During the past few weeks the city media has discovered there is a drought in NSW.
Even Macquarie St and Canberra have now heard of it. NSW went from 30 per cent drought to 99pc in a week!
Retrospective freight subsidy was introduced to correct the mad 2013 decision to abandon the practice.
Even the Minister for Defence has suggested army help with transport.
I can suggest a more helpful use for her team - a huge kangaroo cull.
A humane and practical solution to a cruel disaster. The army must, of course, remember to wash the tyres of their vehicles between properties in accordance with biosecurity rules.
The NSW Commercial Harvest Management Plan estimated roo numbers in NSW dropped from 17.4 million in 2016 to 14.4m last year, and it would appear they have continued to drop further since.
From 2003 to 2009 in southern Australia’s drought, more than 30m kangaroos are estimated to have died of thirst, starvation or road kill. This catastrophe is now being repeated.
The slaughter quota and its uptake for kangaroo meat is negligible beside this carnage.
In the 1990s the NSW Meat Industry Authority and Dr Paul Hopwood had carefully installed a system of licencing of vehicles and chillers to back the Bates brothers and others’ export initiatives.
Our main export market, Russia, was removed by Canberra’s stupid support for the US sanctions on Russia.
Kangaroos have overrun Canberra and are giving a huge boost to panel beating and ambulance use. One has crossed the Harbour Bridge without a pass and another has hitched a free ferry ride.

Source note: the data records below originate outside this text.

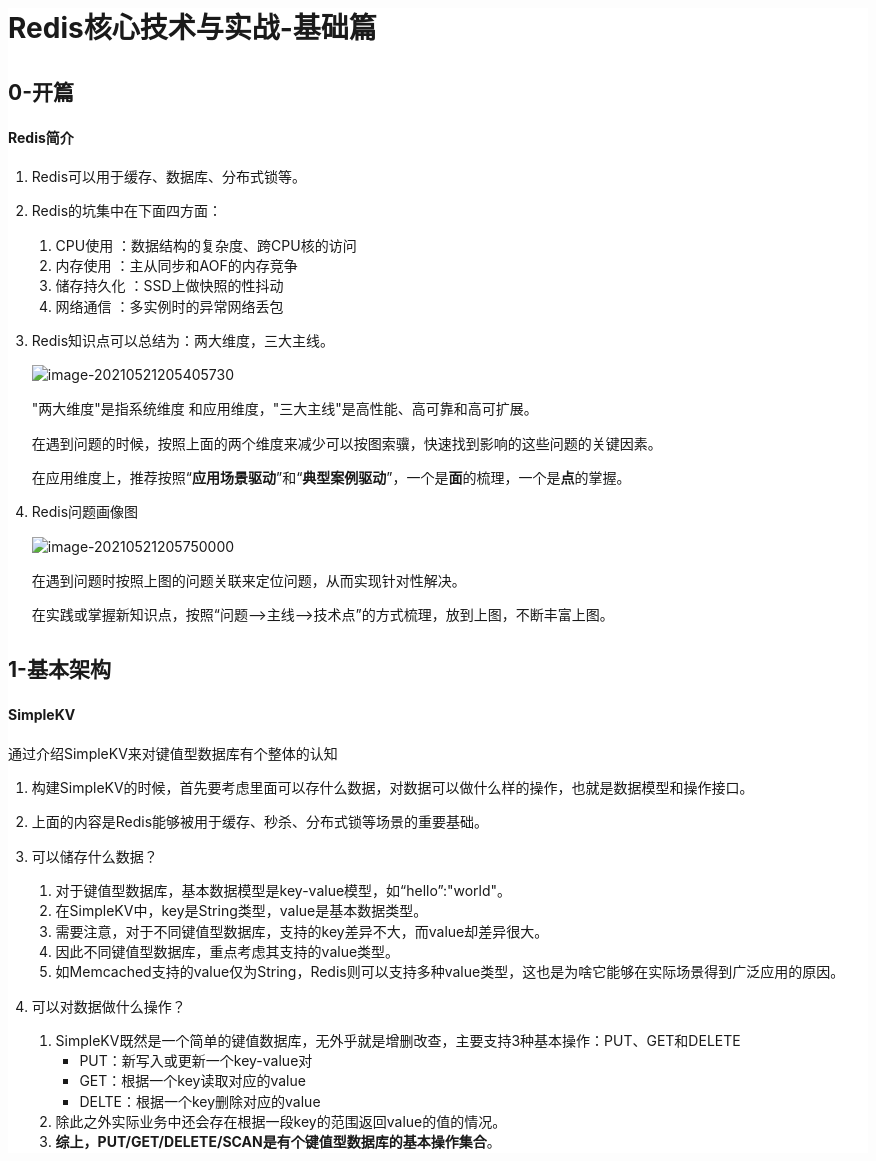 # Redis核心技术与实战-基础篇

## 0-开篇

#### Redis简介

1. Redis可以用于缓存、数据库、分布式锁等。

2. Redis的坑集中在下面四方面：
   
   1. CPU使用		：数据结构的复杂度、跨CPU核的访问
   2. 内存使用		：主从同步和AOF的内存竞争
   3. 储存持久化	：SSD上做快照的性抖动
   4. 网络通信		：多实例时的异常网络丢包
   
3. Redis知识点可以总结为：两大维度，三大主线。

   ![image-20210521205405730](https://tobing-markdown.oss-cn-shenzhen.aliyuncs.com/image-20210521205405730.png)

   "两大维度"是指系统维度 和应用维度，"三大主线"是高性能、高可靠和高可扩展。

   在遇到问题的时候，按照上面的两个维度来减少可以按图索骥，快速找到影响的这些问题的关键因素。

   在应用维度上，推荐按照“**应用场景驱动**”和“**典型案例驱动**”，一个是**面**的梳理，一个是**点**的掌握。

4. Redis问题画像图

   ![image-20210521205750000](https://tobing-markdown.oss-cn-shenzhen.aliyuncs.com/image-20210521205750000.png)

   在遇到问题时按照上图的问题关联来定位问题，从而实现针对性解决。

   在实践或掌握新知识点，按照“问题-->主线-->技术点”的方式梳理，放到上图，不断丰富上图。

## 1-基本架构

#### SimpleKV

通过介绍SimpleKV来对键值型数据库有个整体的认知

1. 构建SimpleKV的时候，首先要考虑里面可以存什么数据，对数据可以做什么样的操作，也就是数据模型和操作接口。

2. 上面的内容是Redis能够被用于缓存、秒杀、分布式锁等场景的重要基础。

3. 可以储存什么数据？

   1. 对于键值型数据库，基本数据模型是key-value模型，如“hello”:"world"。
   2. 在SimpleKV中，key是String类型，value是基本数据类型。
   3. 需要注意，对于不同键值型数据库，支持的key差异不大，而value却差异很大。
   4. 因此不同键值型数据库，重点考虑其支持的value类型。
   5. 如Memcached支持的value仅为String，Redis则可以支持多种value类型，这也是为啥它能够在实际场景得到广泛应用的原因。

4. 可以对数据做什么操作？

   1. SimpleKV既然是一个简单的键值数据库，无外乎就是增删改查，主要支持3种基本操作：PUT、GET和DELETE
      + PUT：新写入或更新一个key-value对
      + GET：根据一个key读取对应的value
      + DELTE：根据一个key删除对应的value
   2. 除此之外实际业务中还会存在根据一段key的范围返回value的值的情况。
   3. **综上，PUT/GET/DELETE/SCAN是有个键值型数据库的基本操作集合**。

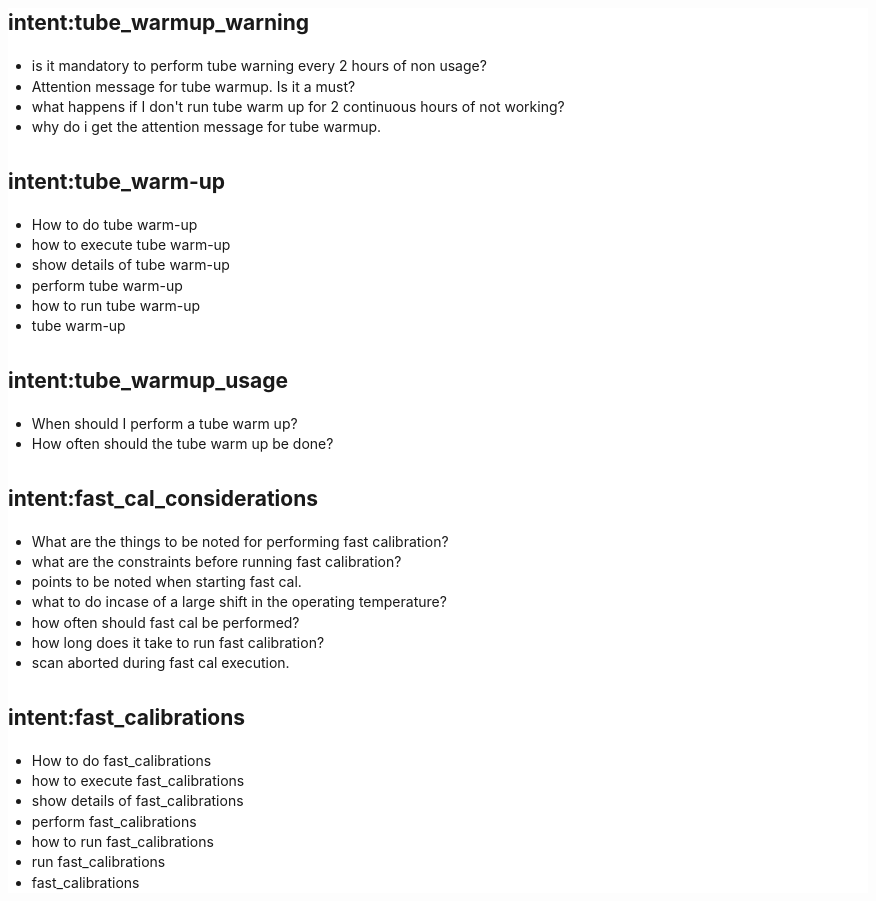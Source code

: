 

## intent:tube_warmup_warning
- is it mandatory to perform tube warning every 2 hours of non usage?
- Attention message for tube warmup. Is it a must?
- what happens if I don't run tube warm up for 2 continuous hours of not working?
- why do i get the attention message for tube warmup.

## intent:tube_warm-up
- How to do tube warm-up
- how to execute tube warm-up
- show details of tube warm-up
- perform tube warm-up
- how to run tube warm-up
- tube warm-up

## intent:tube_warmup_usage
- When should I perform a tube warm up?
- How often should the tube warm up be done?

## intent:fast_cal_considerations
- What are the things to be noted for performing fast calibration?
- what are the constraints before running fast calibration?
- points to be noted when starting fast cal.
- what to do incase of a large shift in the operating temperature?
- how often should fast cal be performed?
- how long does it take to run fast calibration?
- scan aborted during fast cal execution.

## intent:fast_calibrations
- How to do  fast_calibrations
- how to execute  fast_calibrations
- show details of  fast_calibrations
- perform fast_calibrations
- how to run  fast_calibrations
- run fast_calibrations
- fast_calibrations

From 1870 my great grandfather organised an annual kangaroo hunt on some of his country west of Moss Vale with the NSW Governor often present.
Twenty to 30 horsemen with kangaroo dogs used to run down 70 to 100 kangaroos over two days.
Now, in 2018, we have more kangaroos than I have seen in 80 years. We have over 200 here on our 526 hectares.
The current cost to me in lost grass and increased handfeeding because of their invasion is around $3000 per month.
There are as many as 500 moving between my land and my neighbour’s so it is costing us over $7000 each month the drought continues.
If Australia has 70m kangaroos and half of them are on farms, we are looking at nearly $500m lost by livestock and grain producers every month - the same figure as the latest NSW “one off” relief package.
So, as the animal rights, Greens and unaffected city folk scream as a cull is announced, we can call for an alternative – an annual kangaroo agistment payment to farmers of $6 billion – perhaps attached to urban dwellers’ Medicare levy?